SÃO PAULO, 11 Mai (Reuters) – As bolsas internacionais tiveram um dia volátil nesta sexta-feira, em meio a preocupações em relação à Grécia e à zona do euro, indicadores mistos no exterior e quedas das ações de bancos nos Estados Unidos.

As bolsas norte-americanas, por exemplo, fecharam praticamente estáveis, registrando leves quedas. As ações de bancos do país despencaram, após o JPMorgan Chaseafirmar que perdeu bilhões por conta de negociações ruins. Amortizaram as quedas nos mercados os rendimentos dos papéis do setor de tecnologia.

Mais cedo, os principais índices acionários europeus fecharam em terreno positivo, registrando uma melhora perto do final da sessão depois da divulgação de dados positivos sobre a economia norte-americana, e que inverteram a tendência de perdas vista na abertura.

O índice FTSEurofirst 300, que reúne as principais ações europeias, fechou em alta de 0,32 por cento, aos 1.022 pontos.

O indicador de sentimento do consumidor nos EUA colaborou para uma melhora das bolsas nesta sexta-feira, ao avançar para o maior nível em mais de quatro anos no início de maio. A leitura preliminar mensal do índice foi de 77,8, ante 76,4 em abril, superando as previsões, que apontavam para 76,2.

Por outro lado, indicadores chineses vieram negativos e mantiveram as dúvidas sobre o ritmo de crescimento da economia do país. Dados industriais chineses mostraram desaceleração nas vendas no varejo e queda nos preços maiores do que o esperado.

Na Europa, a indefinição política persistiu na Grécia. O líder do moderado partido Esquerda Democrática parece ter acabado nesta sexta-feira com as chances de formação de um governo de coalizão, afirmando que não apoiaria nenhum bloco que apoiasse o resgate da União Europeia (UE) e do Fundo Monetário Internacional (FMI).

Além de ficar de olho na Grécia, Espanha e França permanecem no radar do mercado, já que sofreram intensa pressão da Comissão Europeia (órgão executivo da UE) para aprofundar cortes em seus déficits.

Já no cenário doméstico, a bolsa brasileira chegou a subir até mais 1 por cento, mas acompanhou os mercados norte-americanos e fechou em queda pelo quarto pregão seguido.

O dólar também apresentou volatilidade ante o real e acabou por encerrar a sessão com leve alta. Durante a semana, a divisa norte-americana acumulou ganho de 1,56 por cento, em função do quadro internacional de maior aversão ao risco e completando nove dias sem atuação do Banco Central no mercado.

Já os contratos mais curtos de juros futuros operaram em queda, com expectativa de mais cortes da Selic -atualmente em 9 por cento ao ano- e também em função do exterior e do discurso do governo apontando que preferirá a política monetária para estimular a economia.

Na véspera, membros da equipe econômica, com declarações principalmente do ministro da Fazenda, Guido Mantega, e do presidente do Banco Central, Alexandre Tombini, indicaram que o governo não está vendo a alta do dólar como um problema à trajetória da inflação, o que também reforçou as expectativas de mais cortes na Selic.

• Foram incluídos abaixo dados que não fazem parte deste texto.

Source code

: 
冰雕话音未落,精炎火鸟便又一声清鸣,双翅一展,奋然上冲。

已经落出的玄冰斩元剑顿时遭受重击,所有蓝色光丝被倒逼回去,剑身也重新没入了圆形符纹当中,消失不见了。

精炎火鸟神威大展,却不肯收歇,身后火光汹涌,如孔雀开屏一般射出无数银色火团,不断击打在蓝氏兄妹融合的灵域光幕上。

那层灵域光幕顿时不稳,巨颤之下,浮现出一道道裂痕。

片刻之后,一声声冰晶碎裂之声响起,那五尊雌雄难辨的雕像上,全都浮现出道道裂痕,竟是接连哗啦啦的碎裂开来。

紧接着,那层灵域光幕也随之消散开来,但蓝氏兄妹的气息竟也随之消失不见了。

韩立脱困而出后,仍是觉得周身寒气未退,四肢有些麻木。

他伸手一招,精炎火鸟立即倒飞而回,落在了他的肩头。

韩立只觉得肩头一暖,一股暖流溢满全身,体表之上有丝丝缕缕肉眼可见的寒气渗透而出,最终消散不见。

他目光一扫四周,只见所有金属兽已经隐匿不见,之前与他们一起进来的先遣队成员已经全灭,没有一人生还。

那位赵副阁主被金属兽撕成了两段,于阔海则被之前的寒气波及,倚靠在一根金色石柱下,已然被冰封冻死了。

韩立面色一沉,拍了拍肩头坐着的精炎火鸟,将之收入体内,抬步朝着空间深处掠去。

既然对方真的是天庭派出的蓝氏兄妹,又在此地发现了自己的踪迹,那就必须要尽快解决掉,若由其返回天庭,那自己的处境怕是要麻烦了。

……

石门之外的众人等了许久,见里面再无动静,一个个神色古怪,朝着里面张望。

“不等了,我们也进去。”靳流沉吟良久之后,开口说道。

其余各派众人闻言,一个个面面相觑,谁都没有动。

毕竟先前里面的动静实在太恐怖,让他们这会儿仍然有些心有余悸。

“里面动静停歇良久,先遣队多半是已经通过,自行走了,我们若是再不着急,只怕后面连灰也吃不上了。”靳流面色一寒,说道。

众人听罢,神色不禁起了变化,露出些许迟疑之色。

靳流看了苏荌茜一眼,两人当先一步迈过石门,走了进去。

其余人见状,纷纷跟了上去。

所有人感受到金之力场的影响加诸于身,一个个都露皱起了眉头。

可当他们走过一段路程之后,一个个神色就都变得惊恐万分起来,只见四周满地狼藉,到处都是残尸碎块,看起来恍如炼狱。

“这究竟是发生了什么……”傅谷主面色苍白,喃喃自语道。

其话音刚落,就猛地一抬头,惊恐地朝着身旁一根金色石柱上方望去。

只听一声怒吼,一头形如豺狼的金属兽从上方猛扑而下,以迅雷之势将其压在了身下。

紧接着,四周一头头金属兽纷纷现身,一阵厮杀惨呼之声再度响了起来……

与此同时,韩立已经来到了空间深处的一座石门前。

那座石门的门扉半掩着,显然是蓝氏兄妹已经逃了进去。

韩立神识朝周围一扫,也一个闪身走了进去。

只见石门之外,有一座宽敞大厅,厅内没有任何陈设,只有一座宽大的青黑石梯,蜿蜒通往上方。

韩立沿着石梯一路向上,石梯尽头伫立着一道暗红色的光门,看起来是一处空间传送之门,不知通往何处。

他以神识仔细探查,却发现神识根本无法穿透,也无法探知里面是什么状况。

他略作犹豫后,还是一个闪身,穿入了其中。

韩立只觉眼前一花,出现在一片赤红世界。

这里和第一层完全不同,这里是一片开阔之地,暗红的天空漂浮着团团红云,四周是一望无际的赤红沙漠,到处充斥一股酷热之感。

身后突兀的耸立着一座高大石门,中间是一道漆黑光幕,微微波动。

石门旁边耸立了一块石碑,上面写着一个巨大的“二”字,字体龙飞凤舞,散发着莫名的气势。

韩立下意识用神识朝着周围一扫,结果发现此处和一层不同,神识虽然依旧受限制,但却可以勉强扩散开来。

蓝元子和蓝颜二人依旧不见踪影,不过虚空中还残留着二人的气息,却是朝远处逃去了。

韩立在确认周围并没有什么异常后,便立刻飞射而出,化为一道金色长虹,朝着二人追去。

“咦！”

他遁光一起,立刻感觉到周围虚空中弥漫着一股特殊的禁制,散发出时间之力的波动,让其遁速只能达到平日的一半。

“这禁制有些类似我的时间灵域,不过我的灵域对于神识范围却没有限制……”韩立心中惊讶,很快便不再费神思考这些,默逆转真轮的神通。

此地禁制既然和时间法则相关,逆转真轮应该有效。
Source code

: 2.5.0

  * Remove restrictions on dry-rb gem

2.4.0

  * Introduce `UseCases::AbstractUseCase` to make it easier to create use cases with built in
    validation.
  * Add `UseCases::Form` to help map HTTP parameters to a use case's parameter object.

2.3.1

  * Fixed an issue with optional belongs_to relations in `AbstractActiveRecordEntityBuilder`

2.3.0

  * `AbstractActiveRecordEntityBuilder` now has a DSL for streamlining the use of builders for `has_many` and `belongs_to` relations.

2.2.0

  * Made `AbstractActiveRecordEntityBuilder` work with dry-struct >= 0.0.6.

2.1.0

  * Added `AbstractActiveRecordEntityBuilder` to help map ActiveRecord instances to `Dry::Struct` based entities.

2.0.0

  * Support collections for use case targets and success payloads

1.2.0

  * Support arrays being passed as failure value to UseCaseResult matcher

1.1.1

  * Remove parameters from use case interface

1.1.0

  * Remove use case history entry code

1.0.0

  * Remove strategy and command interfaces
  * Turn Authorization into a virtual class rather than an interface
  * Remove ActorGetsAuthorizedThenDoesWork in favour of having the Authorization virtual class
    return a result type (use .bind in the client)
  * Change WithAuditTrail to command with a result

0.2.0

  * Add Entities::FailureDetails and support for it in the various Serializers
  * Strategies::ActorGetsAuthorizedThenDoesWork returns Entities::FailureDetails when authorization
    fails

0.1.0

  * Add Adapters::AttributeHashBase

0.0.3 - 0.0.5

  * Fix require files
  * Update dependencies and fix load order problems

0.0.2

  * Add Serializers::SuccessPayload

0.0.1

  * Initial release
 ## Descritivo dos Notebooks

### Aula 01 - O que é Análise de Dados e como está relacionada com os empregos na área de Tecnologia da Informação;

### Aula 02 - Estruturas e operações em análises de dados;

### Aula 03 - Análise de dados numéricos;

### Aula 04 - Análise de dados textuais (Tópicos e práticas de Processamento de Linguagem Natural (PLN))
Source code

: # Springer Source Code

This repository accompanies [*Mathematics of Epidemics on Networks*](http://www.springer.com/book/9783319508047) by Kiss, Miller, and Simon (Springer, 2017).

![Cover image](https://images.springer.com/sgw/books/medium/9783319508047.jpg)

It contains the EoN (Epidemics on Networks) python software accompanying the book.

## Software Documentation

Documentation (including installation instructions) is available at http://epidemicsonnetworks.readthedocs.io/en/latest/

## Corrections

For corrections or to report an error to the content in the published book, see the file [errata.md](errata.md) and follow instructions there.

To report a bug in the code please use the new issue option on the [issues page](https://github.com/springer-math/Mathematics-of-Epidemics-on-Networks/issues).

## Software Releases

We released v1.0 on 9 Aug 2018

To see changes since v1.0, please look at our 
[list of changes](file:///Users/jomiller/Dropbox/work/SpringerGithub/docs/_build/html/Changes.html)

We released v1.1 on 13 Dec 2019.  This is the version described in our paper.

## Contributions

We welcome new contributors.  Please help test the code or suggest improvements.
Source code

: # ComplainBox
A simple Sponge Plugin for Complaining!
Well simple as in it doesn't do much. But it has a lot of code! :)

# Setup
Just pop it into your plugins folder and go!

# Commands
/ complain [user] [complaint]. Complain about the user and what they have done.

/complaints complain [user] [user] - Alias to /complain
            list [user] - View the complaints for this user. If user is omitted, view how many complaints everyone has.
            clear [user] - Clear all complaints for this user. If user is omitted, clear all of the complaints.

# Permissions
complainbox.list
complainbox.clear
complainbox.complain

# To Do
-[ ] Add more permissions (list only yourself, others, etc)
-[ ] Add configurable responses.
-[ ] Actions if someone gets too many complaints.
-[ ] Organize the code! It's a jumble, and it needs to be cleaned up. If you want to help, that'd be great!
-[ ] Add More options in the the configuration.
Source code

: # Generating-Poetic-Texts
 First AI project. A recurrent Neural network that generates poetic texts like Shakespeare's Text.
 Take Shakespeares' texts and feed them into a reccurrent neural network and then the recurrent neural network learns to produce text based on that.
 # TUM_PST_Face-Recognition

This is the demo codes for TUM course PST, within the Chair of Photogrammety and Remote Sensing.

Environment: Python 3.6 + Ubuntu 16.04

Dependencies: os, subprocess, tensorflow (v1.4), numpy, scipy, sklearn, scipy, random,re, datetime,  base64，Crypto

Dados do emprego na indústria, divulgados nesta sexta-feira, ainda apontaram para uma atividade fraca no Brasil. Segundo informou o Instituto Brasileiro de Geografia e Estatística (IBGE), o emprego no setor caiu 0,4 por cento em março sobre fevereiro, recuando 1,2 por cento na comparação com o mesmo mês de 2011.

AGENDA

Entre os indicadores com divulgação prevista para segunda-feira está o da produção industrial de março da zona do euro. No mercado doméstico, por sua vez, serão anunciados o Relatório Focus e a a balança comercial semanal.

Veja como ficaram os principais mercados financeiros nesta sexta-feira:

CÂMBIO

O dólar fechou a 1,9560 real, em alta de 0,20 por cento frente ao fechamento anterior.

BOVESPA

O Ibovespa caiu 0,43 por cento, para 59.445 pontos. O volume financeiro na bolsa era de 5,9 bilhões de reais.

ADRs BRASILEIROS

O índice dos principais ADRs brasileiros caiu 1,12 por cento, a 28.759 pontos.

JUROS <0#2DIJ:>

No call das 16h, o DI janeiro de 2014 estava em 8,470 por cento ao ano, ante 8,460 por cento no ajuste anterior.

EURO

Às 18h28 (horário de Brasília), a moeda comum europeiaera cotada a 1,2919 dólar, ante 1,2935 dólar no fechamento anterior nas operações norte-americanas.

GLOBAL 40

O título de referência dos mercados emergentes, o Global 40, subia para 132,000 por cento do valor de face, oferecendo rendimento de 0,980 por cento ao ano.

RISCO-PAÍS

O risco Brasil subia 2 pontos, para 197 pontos-básicos. O EMBI+ avançava 6 pontos, a 342 pontos-básicos.

BOLSAS DOS EUA

O índice Dow Jones fechou em queda de 0,27 por cento, a 12.820 pontos, o S&P 500 registrou desvalorização de 0,34 por cento, a 1.353 pontos, e o Nasdaq ganhou 0,01 por cento, aos 2.933 pontos.

PETRÓLEO

Na Nymex, o contrato de petróleo mais curto caiu 0,95 dólar, ou 0,98 por cento, a 96,13 dólares por barril.

TREASURIES DE 10 ANOS

O preço dos títulos do Tesouro norte-americano de 10 anos, referência do mercado, subia, oferecendo rendimento de 1,8393 por cento, frente a 1,8410 por cento no fechamento anterior.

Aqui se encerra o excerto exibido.